• **EXERCISE PROMPT**: Give the number of lines in the data below that contain "subsection", with no other words.

[Saved data entries]
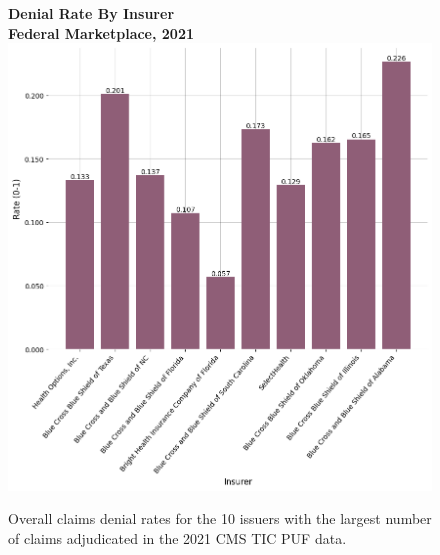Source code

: \documentclass[12pt, a4paper,twoside,parskip=full]{report}
\theoremstyle{plain} %
\theoremstyle{definition} %
\theoremstyle{remark} %
\numberwithin{equation}{chapter}
\begin{document}
	
		\begin{figure}[h!]
			\centering
			\textbf{Denial Rate By Insurer}\\
			\textbf{Federal Marketplace, 2021}\\
			\includegraphics[width=\columnwidth]{images/cms_puf/denial_rate_by_insurer.png}
			\caption{Overall claims denial rates for the 10 issuers with the largest number of claims adjudicated in the 2021 CMS TIC PUF data.}
			\label{fedinsurerdenialrates}
		\end{figure}
	
		\clearpage
		
\end{document}
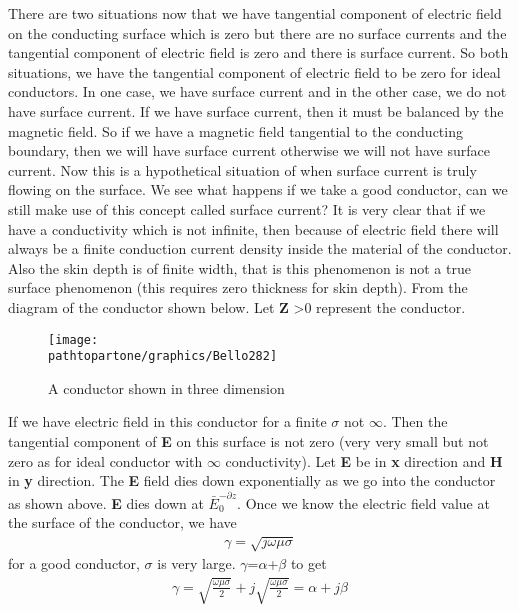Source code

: There are two situations now that we have tangential component of electric field on the conducting surface which is zero but there are no surface currents and the tangential component of electric field is zero and there is surface current. So both situations, we have the tangential component of electric field to be zero for ideal conductors. In one case, we have surface current and in the other case, we do not have surface current. If we have surface current, then it must be balanced by the magnetic field. So if we have a magnetic field tangential to the conducting boundary, then we will have surface current otherwise we will not have surface current. Now this is a hypothetical situation of when surface current is truly flowing on the surface. We see what happens if we take a good conductor, can we still make use of this concept called surface current? It is very clear that if we have a conductivity which is not infinite, then because of electric field there will always be a finite conduction current density inside the material of the conductor. Also the skin depth is of finite width, that is this phenomenon is not a true surface phenomenon (this requires zero thickness for skin depth). From the diagram of the conductor shown below. Let \textbf{Z} \textgreater 0 represent the conductor.
\begin{figure}[h]
\centering
\texttt{[image: \\pathtopartone/graphics/Bello282]}
\caption{A conductor shown in three dimension}
\end{figure}	

If we have electric field in this conductor for a finite $\sigma$ not $\infty$. Then the tangential component of \textbf{E} on this surface is not zero (very very small but not zero as for ideal conductor with $\infty$ conductivity). Let \textbf{E} be in \textbf{x} direction and \textbf{H} in \textbf{y} direction. The \textbf{E} field dies down exponentially as we go into the conductor as shown above. \textbf{E} dies down at $\bar{E}_0^{-\partial z}$. Once we know the electric field value at the surface of the conductor, we have
\begin{align}
\gamma=\sqrt{\textit{j}\omega\mu\sigma}
\end{align}
for a good conductor, $\sigma$ is very large. $\gamma$=$\alpha$+$\beta$ to get
\begin{align}
\gamma=\sqrt{\frac{\omega\mu\sigma}{2}}+\textit{j}\sqrt{\frac{\omega\mu\sigma}{2}}=\alpha+\textit{j}\beta
\end{align}

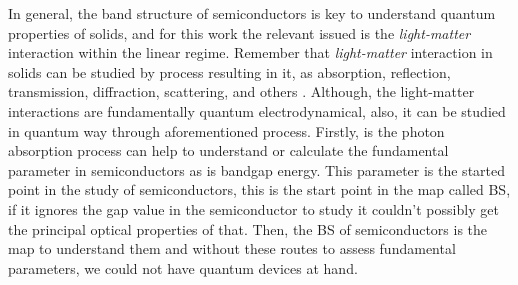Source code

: In general, the band structure of semiconductors is key to understand quantum
properties of solids, and for this work the relevant issued  is the \emph{light-matter} interaction within the linear regime. Remember that \emph{light-matter} interaction in solids can be studied by process resulting in it, as absorption,
reflection, transmission, diffraction, scattering, and others \cite{rivera2020light}. Although, the light-matter
interactions are fundamentally quantum electrodynamical, also, it can be studied in quantum
way through aforementioned process. Firstly, is the photon absorption process can help
to understand or calculate the fundamental parameter in semiconductors as is bandgap
energy. This parameter is the started point in the study of semiconductors, this is the start
point in the map called \gls{BS}, if it ignores the gap value in the semiconductor to
study it couldn't possibly get the principal optical properties of that.
Then, the \gls{BS} of semiconductors is the map to understand them and without these routes to assess fundamental
parameters, we could not have quantum devices at hand.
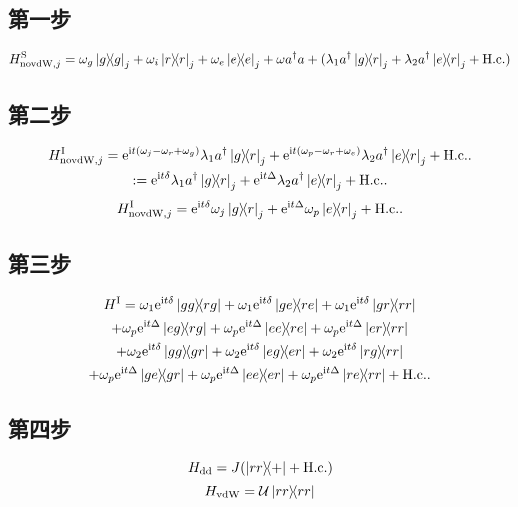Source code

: \documentclass[
fontsetup = font-setup-open.tex,
titlesetup = titles-setup.tex
]{AJbook}
\numberwithin{equation}{section}
\begin{document}
\subsection{第一步}
\begin{equation}\label{key}
H_{\mathrm{novdW},j}^\mathrm{S}=\omega_g\ketbra{g}{g}_j+\omega_i\ketbra{r}{r}_j+\omega_e\ketbra{e}{e}_j+\omega a^\dagger a+(\lambda_1a^\dagger\ketbra{g}{r}_j+\lambda_2a^\dagger\ketbra{e}{r}_j+\mathrm{H.c.})
\end{equation}
\subsection{第二步}
\begin{multline}
H_{\mathrm{novdW},j}^\mathrm{I}=\mathrm{e}^{\mathrm{i}t(\omega_j-\omega_r+\omega_g)}\lambda_1 a^\dagger\ketbra{g}{r}_j+\mathrm{e}^{\mathrm{i}t(\omega_p-\omega_r+\omega_e)}\lambda_2 a^\dagger\ketbra{e}{r}_j+\mathrm{H.c.}.
\\:=\mathrm{e}^{\mathrm{i}t\delta}\lambda_1 a^\dagger\ketbra{g}{r}_j+\mathrm{e}^{\mathrm{i}t\Delta}\lambda_2 a^\dagger\ketbra{e}{r}_j+\mathrm{H.c.}.
\end{multline}
\begin{equation}
H_{\mathrm{novdW},j}^\mathrm{I}=\mathrm{e}^{\mathrm{i}t\delta}\omega_j\ketbra{g}{r}_j+\mathrm{e}^{\mathrm{i}t\Delta}\omega_p\ketbra{e}{r}_j+\mathrm{H.c.}.
\end{equation}
\subsection{第三步}
\begin{multline}
H^\mathrm{I}
=\omega_1\mathrm{e}^{\mathrm{i}t\delta}\ketbra{gg}{rg}
+\omega_1\mathrm{e}^{\mathrm{i}t\delta}\ketbra{ge}{re}
+\omega_1\mathrm{e}^{\mathrm{i}t\delta}\ketbra{gr}{rr}\\
+\omega_p\mathrm{e}^{\mathrm{i}t\Delta}\ketbra{eg}{rg}
+\omega_p\mathrm{e}^{\mathrm{i}t\Delta}\ketbra{ee}{re}
+\omega_p\mathrm{e}^{\mathrm{i}t\Delta}\ketbra{er}{rr}\\
+\omega_2\mathrm{e}^{\mathrm{i}t\delta}\ketbra{gg}{gr}
+\omega_2\mathrm{e}^{\mathrm{i}t\delta}\ketbra{eg}{er}
+\omega_2\mathrm{e}^{\mathrm{i}t\delta}\ketbra{rg}{rr}\\
+\omega_p\mathrm{e}^{\mathrm{i}t\Delta}\ketbra{ge}{gr}
+\omega_p\mathrm{e}^{\mathrm{i}t\Delta}\ketbra{ee}{er}
+\omega_p\mathrm{e}^{\mathrm{i}t\Delta}\ketbra{re}{rr}
+\mathrm{H.c.}.
\end{multline}
\subsection{第四步}
\begin{equation}\label{key}
H_{\mathrm{dd}}=J(\ketbra{rr}{+}+\mathrm{H.c.})
\end{equation}
\begin{equation}\label{key}
H_{\mathrm{vdW}}=\mathcal{U}\ketbra{rr}{rr}
\end{equation}
\end{document}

• **SOLVED PROBLEM**: 4